[Available records Boundary: Start]

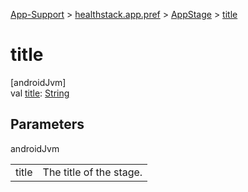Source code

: 
[App-Support](../../../index.html) > [healthstack.app.pref](../index.html) > [AppStage](index.html) > [title](title.html)



# title



[androidJvm]\
val [title](title.html): [String](https://kotlinlang.org/api/latest/jvm/stdlib/kotlin/-string/index.html)



## Parameters


androidJvm

| | |
|---|---|
| title | The title of the stage. |




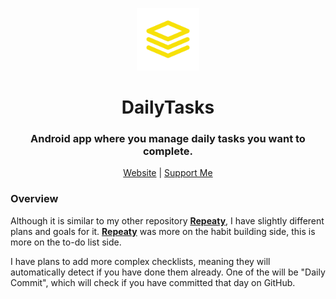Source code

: <p align="center">
<img style="align:center;" src="./app/src/DailyTasks-white.png" alt="Logo" width="100" />
</p>

<h1 align="center">DailyTasks</h1>
<h3 align="center">Android app where you manage daily tasks you want to complete.</h3>
<p align="center">
<a href="https://lukassobotik.dev/project/DailyTasks">Website</a> | <a href="https://www.buymeacoffee.com/puckyeu">Support Me</a>
</p>

### Overview
Although it is similar to my other repository [**Repeaty**](https://github.com/PuckyEU/habit-manager),
I have slightly different plans and goals for it. [**Repeaty**](https://github.com/PuckyEU/habit-manager) was more on the habit building side,
this is more on the to-do list side. 

I have plans to add more complex checklists, meaning they will automatically detect if you have done them already. 
One of the will be "Daily Commit", which will check if you have committed that day on GitHub.
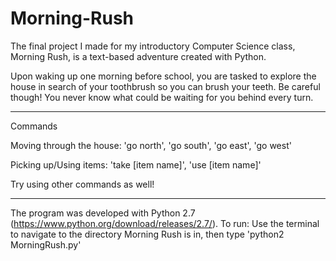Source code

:# Morning-Rush
The final project I made for my introductory Computer Science class, Morning Rush, is a text-based adventure created with Python.

Upon waking up one morning before school, you are tasked to explore the house in search of your toothbrush so you can brush your teeth. Be careful though! You never know what could be waiting for you behind every turn.

-----------------------------------------------------------------------------------------
Commands

Moving through the house: 
'go north', 
'go south', 
'go east', 
'go west'

Picking up/Using items: 
'take [item name]', 
'use [item name]'

Try using other commands as well!

------------------------------------------------------------------------------------------

The program was developed with Python 2.7 (https://www.python.org/download/releases/2.7/).
To run: Use the terminal to navigate to the directory Morning Rush is in, then type 'python2 MorningRush.py'


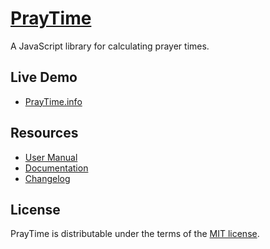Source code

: # [PrayTime](https://praytime.info)

A JavaScript library for calculating prayer times.

## Live Demo ##

- [PrayTime.info](https://praytime.info)

## Resources

- [User Manual](https://praytime.info/manual)
- [Documentation](https://praytime.info/docs)
- [Changelog](https://praytime.info/docs/changelog)

## License

PrayTime is distributable under the terms of the [MIT license](LICENSE).
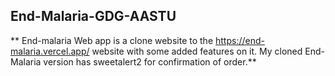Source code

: ## End-Malaria-GDG-AASTU
** End-malaria Web app is a clone website to the https://end-malaria.vercel.app/ website with some added features on it. 
My cloned End-Malaria version has sweetalert2 for confirmation of order.**
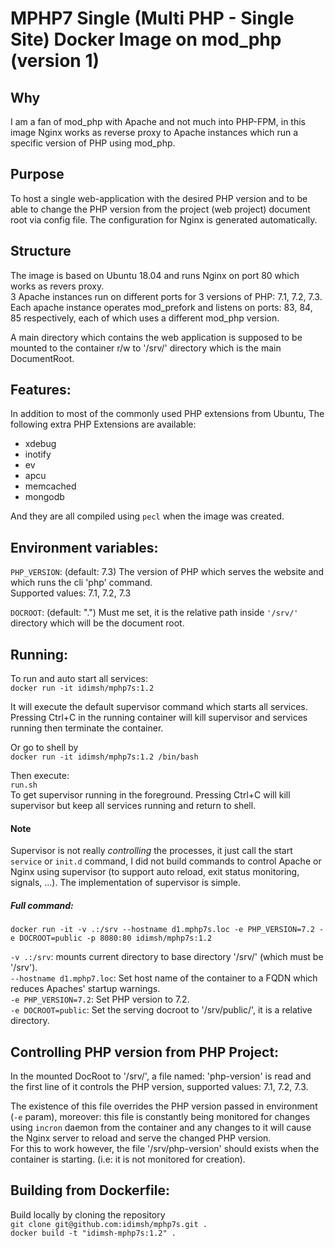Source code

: # MPHP7 Single (Multi PHP - Single Site) Docker Image on mod_php (version 1)

## Why
I am a fan of mod_php with Apache and not much into PHP-FPM, in this image 
Nginx works as reverse proxy to Apache instances which run a specific 
version of PHP using mod_php.

## Purpose
To host a single web-application with the desired PHP version and to be 
able to change the PHP version from the project (web project) document 
root via config file. 
The configuration for Nginx is generated automatically.

## Structure
The image is based on Ubuntu 18.04 and runs Nginx on port 80 which works as 
revers proxy.  
3 Apache instances run on different ports for 3 versions of 
PHP: 7.1, 7.2, 7.3.  
Each apache instance operates mod_prefork and listens on 
ports: 83, 84, 85 
respectively, each of which uses a different mod_php version.  
  
A main directory which contains the web application is supposed to 
be mounted to the container r/w to '/srv/' directory which is the 
main DocumentRoot.

## Features:  
In addition to most of the commonly used PHP extensions from Ubuntu,
The following extra PHP Extensions are available:
- xdebug
- inotify
- ev
- apcu
- memcached
- mongodb
  
And they are all compiled using `pecl` when the image was created.   


## Environment variables:
`PHP_VERSION`: (default: 7.3) The version of PHP which serves the website 
and which runs the cli 'php' command.  
Supported values: 7.1, 7.2, 7.3  
  
`DOCROOT`: (default: ".") Must me set, it is the relative path inside `'/srv/'`
directory which will be the document root.

## Running:
To run and auto start all services:  
`docker run -it idimsh/mphp7s:1.2`  
  
It will execute the default supervisor command which starts all services.  
Pressing Ctrl+C in the running container will kill supervisor and 
services running then terminate the container.  
  
Or go to shell by  
`docker run -it idimsh/mphp7s:1.2 /bin/bash`  
  
Then execute:  
`run.sh`  
To get supervisor running in the foreground. Pressing Ctrl+C will kill 
supervisor but keep all services running and return to shell.  
  
#### Note
Supervisor is not really *controlling* the processes, it just call the start
`service` or `init.d` command, I did not build commands to control Apache or
Nginx using supervisor (to support auto reload, exit status monitoring, 
signals, ...). The implementation of supervisor is simple.  
  
##### Full command:
`docker run -it -v .:/srv --hostname d1.mphp7s.loc -e PHP_VERSION=7.2 -e DOCROOT=public -p 8080:80 idimsh/mphp7s:1.2`  
  
`-v .:/srv`: mounts current directory to base directory '/srv/' (which must be '/srv').  
`--hostname d1.mphp7.loc`: Set host name of the container to a FQDN which reduces
Apaches' startup warnings.  
`-e PHP_VERSION=7.2`: Set PHP version to 7.2.  
`-e DOCROOT=public`: Set the serving docroot to '/srv/public/', it is a relative directory.
  
## Controlling PHP version from PHP Project:  
In the mounted DocRoot to '/srv/', a file named: 'php-version' is read and
the first line of it controls the PHP version, supported values: 7.1, 7.2, 7.3.  
  
The existence of this file overrides the PHP version passed in environment 
(`-e` param), moreover: this file is constantly being monitored for changes
using `incron` daemon from the container and any changes to it will cause
the Nginx server to reload and serve the changed PHP version.  
For this to work however, the file '/srv/php-version' should exists when 
the container is starting. (i.e: it is not monitored for creation).  

## Building from Dockerfile:
Build locally by cloning the repository  
`git clone git@github.com:idimsh/mphp7s.git .`  
`docker build -t "idimsh-mphp7s:1.2" .`
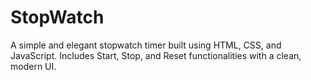 # StopWatch
A simple and elegant stopwatch timer built using HTML, CSS, and JavaScript. Includes Start, Stop, and Reset functionalities with a clean, modern UI.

[Available records Boundary: End]

Task brief:
Return, unchanged, the run of lines above that opens with the line containing "main DocumentRoot." and closes with the line containing "and which runs the cli 'php' command.". Include both.

Task solution:
main DocumentRoot.

## Features:  
In addition to most of the commonly used PHP extensions from Ubuntu,
The following extra PHP Extensions are available:
- xdebug
- inotify
- ev
- apcu
- memcached
- mongodb
  
And they are all compiled using `pecl` when the image was created.   


## Environment variables:
`PHP_VERSION`: (default: 7.3) The version of PHP which serves the website 
and which runs the cli 'php' command.  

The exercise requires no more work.